The Combat of Virtue against Vice: Ramon Grau San Martin, Eduardo Chibas, and Messianic Disappointment in Mid-Twentieth Century Cuba

Sunday, January 9, 2011: 9:30 AM
Empire Room (The Westin Copley Place)
Ilan Ehrlich , Bergen Community College
As Ramon Grau San Martin campaigned for Cuba's presidency in 1944, popular enthusiasm was such that his right hand was broken as he shook the hands of overzealous supporters.  His eventual victory prompted expectations that an honest and accountable administration would take office after decades of corrupt and dictatorial regimes.   Instead, Cubans were ultimately disenchanted by Grau's tolerance of corruption and apparent disregard for the country's new (1940) constitution. Grau not only demolished the high expectations of his supporters, he undermined his Autentico party and the 1940 constitution, both of which he helped create.

His successor as the leading Autentico politician, Eduardo Chibas, raised even greater expectations than Grau as the new messiah who would end government corruption, cronyism, and incompetence.  An astute manipulator of the media, Chibas' Sunday evening radio show was regarded as the most popular program in the country.  Chibas used it, and his natural charisma, to generate support for a nascent presidential campaign and was the leading contender for that post in 1952 when he shot himself while on the radio in an apparent dramatic gesture gone wrong.  The demise of Chibas, and the hopes he raised, contributed to the 1952 coup by Fulgencio Batista and ultimately to the 1959 revolution. 

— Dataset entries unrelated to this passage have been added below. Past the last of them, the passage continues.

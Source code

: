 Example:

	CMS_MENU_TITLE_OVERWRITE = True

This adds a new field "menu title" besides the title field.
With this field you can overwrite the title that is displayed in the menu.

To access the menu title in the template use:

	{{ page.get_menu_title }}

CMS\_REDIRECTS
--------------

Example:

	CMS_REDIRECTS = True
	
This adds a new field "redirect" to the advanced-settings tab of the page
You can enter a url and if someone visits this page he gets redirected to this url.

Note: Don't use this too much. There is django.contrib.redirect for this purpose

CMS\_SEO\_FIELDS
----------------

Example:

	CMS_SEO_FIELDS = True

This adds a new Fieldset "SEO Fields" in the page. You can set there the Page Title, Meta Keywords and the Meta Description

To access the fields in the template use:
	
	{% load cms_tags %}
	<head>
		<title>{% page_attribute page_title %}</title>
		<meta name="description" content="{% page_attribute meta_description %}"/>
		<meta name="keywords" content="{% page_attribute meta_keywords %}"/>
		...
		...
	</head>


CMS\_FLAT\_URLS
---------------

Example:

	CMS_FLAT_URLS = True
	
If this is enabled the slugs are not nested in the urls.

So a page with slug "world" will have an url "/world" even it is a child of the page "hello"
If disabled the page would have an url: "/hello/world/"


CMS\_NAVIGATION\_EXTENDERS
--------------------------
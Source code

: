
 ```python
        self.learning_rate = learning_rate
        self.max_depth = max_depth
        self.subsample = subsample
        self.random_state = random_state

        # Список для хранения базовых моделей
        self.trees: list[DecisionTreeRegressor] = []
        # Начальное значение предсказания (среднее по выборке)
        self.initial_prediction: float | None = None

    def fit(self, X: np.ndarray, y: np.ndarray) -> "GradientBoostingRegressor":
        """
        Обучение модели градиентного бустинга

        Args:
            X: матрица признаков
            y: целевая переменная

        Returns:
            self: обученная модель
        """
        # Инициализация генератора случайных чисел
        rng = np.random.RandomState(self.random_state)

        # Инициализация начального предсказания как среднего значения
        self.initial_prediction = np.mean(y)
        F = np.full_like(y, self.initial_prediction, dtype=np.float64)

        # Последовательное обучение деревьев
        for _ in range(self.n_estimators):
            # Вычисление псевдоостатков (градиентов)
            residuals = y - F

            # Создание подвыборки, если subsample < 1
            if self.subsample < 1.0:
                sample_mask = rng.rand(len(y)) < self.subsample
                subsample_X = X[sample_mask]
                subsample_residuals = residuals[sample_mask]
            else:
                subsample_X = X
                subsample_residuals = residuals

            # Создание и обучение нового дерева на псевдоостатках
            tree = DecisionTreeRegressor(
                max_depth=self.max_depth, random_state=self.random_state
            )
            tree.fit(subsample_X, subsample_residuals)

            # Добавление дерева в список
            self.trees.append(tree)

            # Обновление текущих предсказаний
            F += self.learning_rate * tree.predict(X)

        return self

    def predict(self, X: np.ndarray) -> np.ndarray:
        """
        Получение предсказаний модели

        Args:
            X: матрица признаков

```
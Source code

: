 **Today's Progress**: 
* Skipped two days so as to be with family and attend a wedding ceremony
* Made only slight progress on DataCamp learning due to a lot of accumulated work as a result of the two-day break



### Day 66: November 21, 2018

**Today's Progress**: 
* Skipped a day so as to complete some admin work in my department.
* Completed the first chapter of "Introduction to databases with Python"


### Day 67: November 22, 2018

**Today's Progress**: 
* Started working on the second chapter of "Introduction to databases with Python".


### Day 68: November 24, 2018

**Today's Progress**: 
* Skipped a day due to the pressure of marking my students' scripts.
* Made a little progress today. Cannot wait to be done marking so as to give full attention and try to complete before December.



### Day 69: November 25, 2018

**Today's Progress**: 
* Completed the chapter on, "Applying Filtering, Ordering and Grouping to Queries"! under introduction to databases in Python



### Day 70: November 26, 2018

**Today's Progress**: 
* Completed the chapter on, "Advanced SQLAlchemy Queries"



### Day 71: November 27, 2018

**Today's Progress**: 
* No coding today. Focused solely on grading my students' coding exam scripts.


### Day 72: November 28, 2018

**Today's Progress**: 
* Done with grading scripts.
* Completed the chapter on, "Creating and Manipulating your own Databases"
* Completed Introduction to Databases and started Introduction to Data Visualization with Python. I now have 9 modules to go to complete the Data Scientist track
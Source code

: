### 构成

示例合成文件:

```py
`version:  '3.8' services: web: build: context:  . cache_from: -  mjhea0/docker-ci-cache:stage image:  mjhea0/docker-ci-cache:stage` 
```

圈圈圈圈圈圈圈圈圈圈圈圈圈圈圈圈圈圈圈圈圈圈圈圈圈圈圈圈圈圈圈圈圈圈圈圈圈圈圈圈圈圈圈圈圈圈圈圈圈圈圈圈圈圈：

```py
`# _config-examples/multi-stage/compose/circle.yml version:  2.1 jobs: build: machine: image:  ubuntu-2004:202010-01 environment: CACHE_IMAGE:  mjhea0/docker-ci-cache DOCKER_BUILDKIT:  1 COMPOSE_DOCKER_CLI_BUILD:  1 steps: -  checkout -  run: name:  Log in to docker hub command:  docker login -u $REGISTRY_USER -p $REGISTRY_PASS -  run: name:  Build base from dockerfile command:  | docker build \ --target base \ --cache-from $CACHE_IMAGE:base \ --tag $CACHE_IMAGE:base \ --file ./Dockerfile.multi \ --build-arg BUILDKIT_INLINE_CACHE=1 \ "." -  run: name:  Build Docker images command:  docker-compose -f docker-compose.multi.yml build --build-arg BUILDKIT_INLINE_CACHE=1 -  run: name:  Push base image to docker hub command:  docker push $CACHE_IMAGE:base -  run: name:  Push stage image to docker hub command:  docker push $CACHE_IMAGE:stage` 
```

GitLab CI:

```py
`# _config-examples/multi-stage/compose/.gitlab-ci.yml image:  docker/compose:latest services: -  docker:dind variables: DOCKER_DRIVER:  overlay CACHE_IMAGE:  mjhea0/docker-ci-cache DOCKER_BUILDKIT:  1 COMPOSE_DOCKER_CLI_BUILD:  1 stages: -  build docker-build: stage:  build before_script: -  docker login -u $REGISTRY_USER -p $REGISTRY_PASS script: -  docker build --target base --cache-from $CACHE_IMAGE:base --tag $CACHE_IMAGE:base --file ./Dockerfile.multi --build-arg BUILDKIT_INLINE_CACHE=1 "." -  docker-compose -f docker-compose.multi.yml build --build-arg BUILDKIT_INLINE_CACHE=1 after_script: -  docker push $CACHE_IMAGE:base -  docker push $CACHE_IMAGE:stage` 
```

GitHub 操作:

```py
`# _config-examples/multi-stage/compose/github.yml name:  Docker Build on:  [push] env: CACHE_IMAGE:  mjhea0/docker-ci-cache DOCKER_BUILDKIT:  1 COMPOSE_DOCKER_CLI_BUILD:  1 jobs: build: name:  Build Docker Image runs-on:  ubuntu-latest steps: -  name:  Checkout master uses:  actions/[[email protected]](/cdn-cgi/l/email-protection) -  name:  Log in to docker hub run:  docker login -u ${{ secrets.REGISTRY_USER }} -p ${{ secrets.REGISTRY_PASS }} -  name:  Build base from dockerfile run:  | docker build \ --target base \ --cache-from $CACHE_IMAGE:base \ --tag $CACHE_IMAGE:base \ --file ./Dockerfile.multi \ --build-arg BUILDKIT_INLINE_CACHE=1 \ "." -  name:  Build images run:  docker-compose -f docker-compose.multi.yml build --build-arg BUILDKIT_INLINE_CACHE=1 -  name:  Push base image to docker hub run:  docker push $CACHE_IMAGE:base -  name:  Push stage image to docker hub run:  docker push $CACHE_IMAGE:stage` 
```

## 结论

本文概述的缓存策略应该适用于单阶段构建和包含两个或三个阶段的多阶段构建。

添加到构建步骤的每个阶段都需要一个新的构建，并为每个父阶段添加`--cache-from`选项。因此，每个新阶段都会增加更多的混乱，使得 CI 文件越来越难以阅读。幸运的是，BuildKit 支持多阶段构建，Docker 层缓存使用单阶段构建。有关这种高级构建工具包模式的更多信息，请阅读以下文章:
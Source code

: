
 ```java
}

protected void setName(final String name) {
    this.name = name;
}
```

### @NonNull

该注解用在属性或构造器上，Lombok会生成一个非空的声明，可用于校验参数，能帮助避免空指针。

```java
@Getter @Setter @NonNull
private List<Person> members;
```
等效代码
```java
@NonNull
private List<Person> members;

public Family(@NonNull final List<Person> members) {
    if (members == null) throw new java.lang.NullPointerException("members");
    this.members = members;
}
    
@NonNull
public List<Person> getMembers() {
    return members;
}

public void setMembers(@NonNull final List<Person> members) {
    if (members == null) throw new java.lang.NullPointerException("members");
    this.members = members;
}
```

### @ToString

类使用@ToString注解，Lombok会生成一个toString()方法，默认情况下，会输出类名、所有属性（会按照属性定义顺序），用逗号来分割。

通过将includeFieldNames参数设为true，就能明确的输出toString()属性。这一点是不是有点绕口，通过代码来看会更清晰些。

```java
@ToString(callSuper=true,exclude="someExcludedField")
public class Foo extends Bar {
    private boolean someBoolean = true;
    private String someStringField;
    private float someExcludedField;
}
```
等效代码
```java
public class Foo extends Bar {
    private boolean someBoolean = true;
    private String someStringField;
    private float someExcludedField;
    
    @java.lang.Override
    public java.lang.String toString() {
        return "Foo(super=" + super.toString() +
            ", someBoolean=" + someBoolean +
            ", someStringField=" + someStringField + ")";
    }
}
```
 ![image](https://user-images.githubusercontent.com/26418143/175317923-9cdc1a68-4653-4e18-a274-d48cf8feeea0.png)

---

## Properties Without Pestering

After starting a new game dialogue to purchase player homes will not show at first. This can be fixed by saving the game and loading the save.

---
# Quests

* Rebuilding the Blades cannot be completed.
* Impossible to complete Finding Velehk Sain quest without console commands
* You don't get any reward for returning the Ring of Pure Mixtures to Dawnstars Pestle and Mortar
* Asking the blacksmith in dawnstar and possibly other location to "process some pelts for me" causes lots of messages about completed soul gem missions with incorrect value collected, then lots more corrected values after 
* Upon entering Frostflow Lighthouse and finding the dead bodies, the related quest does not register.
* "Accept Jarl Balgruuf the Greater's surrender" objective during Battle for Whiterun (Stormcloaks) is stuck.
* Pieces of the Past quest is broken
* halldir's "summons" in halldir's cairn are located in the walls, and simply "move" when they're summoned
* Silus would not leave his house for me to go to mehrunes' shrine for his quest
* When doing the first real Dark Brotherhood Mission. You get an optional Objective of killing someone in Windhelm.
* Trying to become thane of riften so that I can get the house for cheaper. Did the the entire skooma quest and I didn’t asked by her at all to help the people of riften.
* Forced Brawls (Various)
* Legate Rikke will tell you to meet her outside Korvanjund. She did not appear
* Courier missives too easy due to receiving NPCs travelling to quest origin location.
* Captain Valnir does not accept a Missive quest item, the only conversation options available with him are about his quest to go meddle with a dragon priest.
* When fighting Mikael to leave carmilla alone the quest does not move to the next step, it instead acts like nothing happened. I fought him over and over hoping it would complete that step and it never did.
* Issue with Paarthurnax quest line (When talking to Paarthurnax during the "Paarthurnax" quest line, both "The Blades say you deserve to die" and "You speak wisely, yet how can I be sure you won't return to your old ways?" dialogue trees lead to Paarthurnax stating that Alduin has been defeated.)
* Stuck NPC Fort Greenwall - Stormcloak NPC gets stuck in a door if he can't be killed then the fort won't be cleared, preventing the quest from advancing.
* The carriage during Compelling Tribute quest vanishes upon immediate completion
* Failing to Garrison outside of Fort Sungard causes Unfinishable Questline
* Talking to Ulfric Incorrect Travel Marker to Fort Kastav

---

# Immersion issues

Based on materials from Cuban and US archives, including the Grau and Chibas archives on the island, this paper explores messianism in Cuban politics and its relationship to political instability.  Interviews with colleagues of the two individuals both in Cuba and elsewhere help deepen the analysis.  Both Grau and Chibas have entered into Cuban mythology, the former resurrected by Cuban Americans and the latter by official Cuba.